▶ [Work to complete] Please count the lines in the entries below that include the word "لبعض", and give only the number.

Stored records
=== Section Start ===
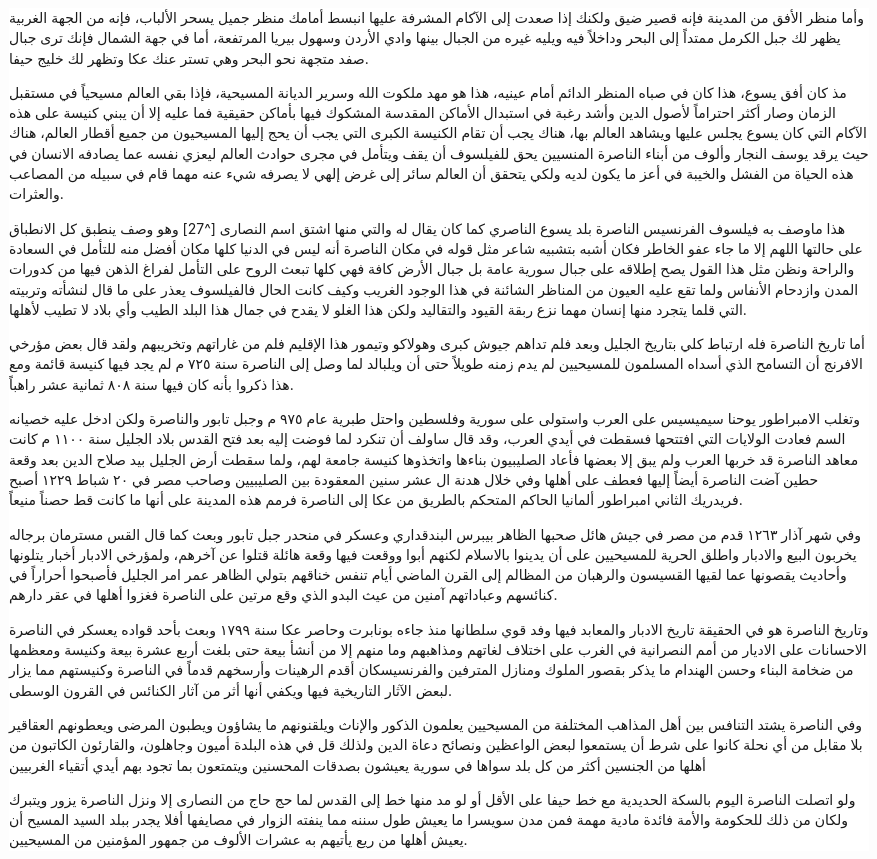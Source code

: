  وأما منظر الأفق من المدينة فإنه قصير ضيق ولكنك إذا صعدت إلى الآكام المشرفة عليها انبسط أمامك منظر جميل يسحر الألباب، فإنه من الجهة الغربية يظهر لك جبل الكرمل ممتداً إلى البحر وداخلاً فيه ويليه غيره من الجبال بينها وادي الأردن وسهول بيريا المرتفعة، أما في جهة الشمال فإنك ترى جبال صفد متجهة نحو البحر وهي تستر عنك عكا وتظهر لك خليج حيفا. 

 مذ كان أفق يسوع، هذا كان في صباه المنظر الدائم أمام عينيه، هذا هو مهد ملكوت الله   وسرير الديانة المسيحية، فإذا بقي العالم مسيحياً في مستقبل الزمان وصار أكثر احتراماً لأصول الدين وأشد رغبة في استبدال الأماكن المقدسة المشكوك فيها بأماكن حقيقية فما عليه إلا أن يبني كنيسة على هذه الآكام التي كان يسوع يجلس عليها ويشاهد العالم بها، هناك يجب أن تقام الكنيسة الكبرى التي يجب أن يحج إليها المسيحيون من جميع أقطار العالم، هناك حيث يرقد يوسف النجار وألوف من أبناء الناصرة المنسيين يحق للفيلسوف أن يقف ويتأمل في مجرى حوادث العالم ليعزي نفسه   عما يصادفه الانسان في هذه الحياة من الفشل والخيبة في أعز ما يكون لديه ولكي يتحقق أن العالم سائر إلى غرض إلهي لا يصرفه شيء عنه مهما قام في سبيله من المصاعب والعثرات. 

 هذا ماوصف به فيلسوف الفرنسيس الناصرة بلد يسوع الناصري كما كان يقال له والتي منها اشتق اسم النصارى [^27] وهو وصف ينطبق كل الانطباق على حالتها اللهم إلا ما جاء عفو الخاطر فكان أشبه بتشبيه شاعر مثل قوله في مكان الناصرة أنه ليس في الدنيا كلها مكان أفضل منه للتأمل في السعادة والراحة ونظن مثل هذا القول يصح إطلاقه على جبال سورية عامة بل جبال الأرض كافة فهي كلها تبعث الروح على التأمل لفراغ الذهن فيها من كدورات المدن وازدحام الأنفاس ولما تقع عليه العيون من المناظر الشائنة في هذا الوجود الغريب وكيف كانت الحال فالفيلسوف يعذر على ما قال لنشأته وتربيته التي قلما يتجرد منها إنسان مهما نزع ربقة القيود والتقاليد ولكن هذا الغلو لا يقدح في جمال هذا البلد الطيب وأي بلاد لا تطيب لأهلها. 

 أما تاريخ الناصرة فله ارتباط كلي بتاريخ الجليل وبعد فلم تداهم جيوش كبرى وهولاكو وتيمور هذا الإقليم فلم من غاراتهم وتخريبهم ولقد قال بعض مؤرخي الافرنج أن التسامح الذي أسداه المسلمون للمسيحيين لم يدم زمنه طويلاً حتى أن ويلبالد لما وصل إلى الناصرة سنة  ٧٢٥  م لم يجد فيها كنيسة قائمة ومع هذا ذكروا بأنه كان فيها سنة  ٨٠٨  ثمانية  عشر  راهباً. 

 وتغلب الامبراطور يوحنا سيميسيس على العرب واستولى على سورية وفلسطين واحتل طبرية عام  ٩٧٥  م وجبل تابور والناصرة ولكن ادخل عليه خصيانه السم فعادت الولايات التي افتتحها فسقطت في أيدي العرب، وقد قال ساولف أن تنكرد لما فوضت إليه بعد فتح   القدس بلاد الجليل سنة  ١١٠٠  م كانت معاهد الناصرة قد خربها العرب ولم يبق إلا بعضها فأعاد الصليبيون بناءها واتخذوها كنيسة جامعة لهم، ولما سقطت أرض الجليل بيد صلاح الدين بعد وقعة حطين آضت الناصرة أيضاً إليها فعطف على أهلها وفي خلال هدنة ال  عشر  سنين المعقودة بين الصليبيين وصاحب مصر في  ٢٠  شباط  ١٢٢٩  أصبح فريدريك الثاني امبراطور ألمانيا الحاكم المتحكم بالطريق من عكا إلى الناصرة فرمم هذه المدينة على أنها ما كانت قط حصناً منيعاً. 
 
 وفي شهر آذار  ١٢٦٣  قدم من مصر في جيش هائل صحبها الظاهر بيبرس البندقداري وعسكر في منحدر جبل تابور وبعث كما قال القس مسترمان برجاله يخربون البيع والادبار واطلق الحرية للمسيحيين على أن يدينوا بالاسلام لكنهم أبوا ووقعت فيها وقعة هائلة قتلوا عن آخرهم، ولمؤرخي الادبار أخبار يتلونها وأحاديث يقصونها عما لقيها القسيسون والرهبان من المظالم إلى القرن الماضي أيام تنفس خناقهم بتولي الظاهر عمر امر الجليل فأصبحوا أحراراً في كنائسهم وعباداتهم آمنين من عيث البدو الذي وقع مرتين على الناصرة فغزوا أهلها في عقر دارهم. 

 وتاريخ الناصرة هو في الحقيقة تاريخ الادبار والمعابد فيها وفد قوي سلطانها منذ جاءه بونابرت وحاصر عكا سنة  ١٧٩٩  وبعث بأحد قواده يعسكر في الناصرة الاحسانات على الاديار من أمم النصرانية في الغرب على اختلاف لغاتهم ومذاهبهم وما منهم إلا من أنشأ بيعة حتى بلغت  أربع  عشرة  بيعة وكنيسة ومعظمها من ضخامة البناء وحسن الهندام ما يذكر بقصور الملوك ومنازل المترفين والفرنسيسكان أقدم الرهينات وأرسخهم قدماً في الناصرة وكنيستهم مما يزار لبعض الآثار التاريخية فيها ويكفي أنها أثر من آثار الكنائس في القرون الوسطى. 

 وفي الناصرة يشتد التنافس بين أهل المذاهب المختلفة من المسيحيين يعلمون الذكور والإناث ويلقنونهم ما يشاؤون ويطبون المرضى ويعطونهم العقاقير بلا مقابل من أي نحلة كانوا على شرط أن يستمعوا لبعض الواعظين ونصائح دعاة الدين ولذلك قل في هذه البلدة أميون وجاهلون، والقارئون الكاتبون من أهلها من الجنسين أكثر من كل بلد سواها في سورية يعيشون بصدقات المحسنين ويتمتعون بما تجود بهم أيدي أتقياء الغربيين 
 
 ولو اتصلت الناصرة اليوم بالسكة الحديدية مع خط حيفا على الأقل أو لو مد منها خط إلى القدس لما حج حاج من النصارى إلا ونزل الناصرة يزور ويتبرك ولكان من ذلك للحكومة والأمة فائدة مادية مهمة فمن مدن سويسرا ما يعيش طول سننه مما ينفته الزوار في مصايفها أفلا يجدر ببلد السيد المسيح أن يعيش أهلها من ريع يأتيهم به عشرات الألوف من جمهور المؤمنين من المسيحيين.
=== Section End ===
▶ [Exercise answer] 2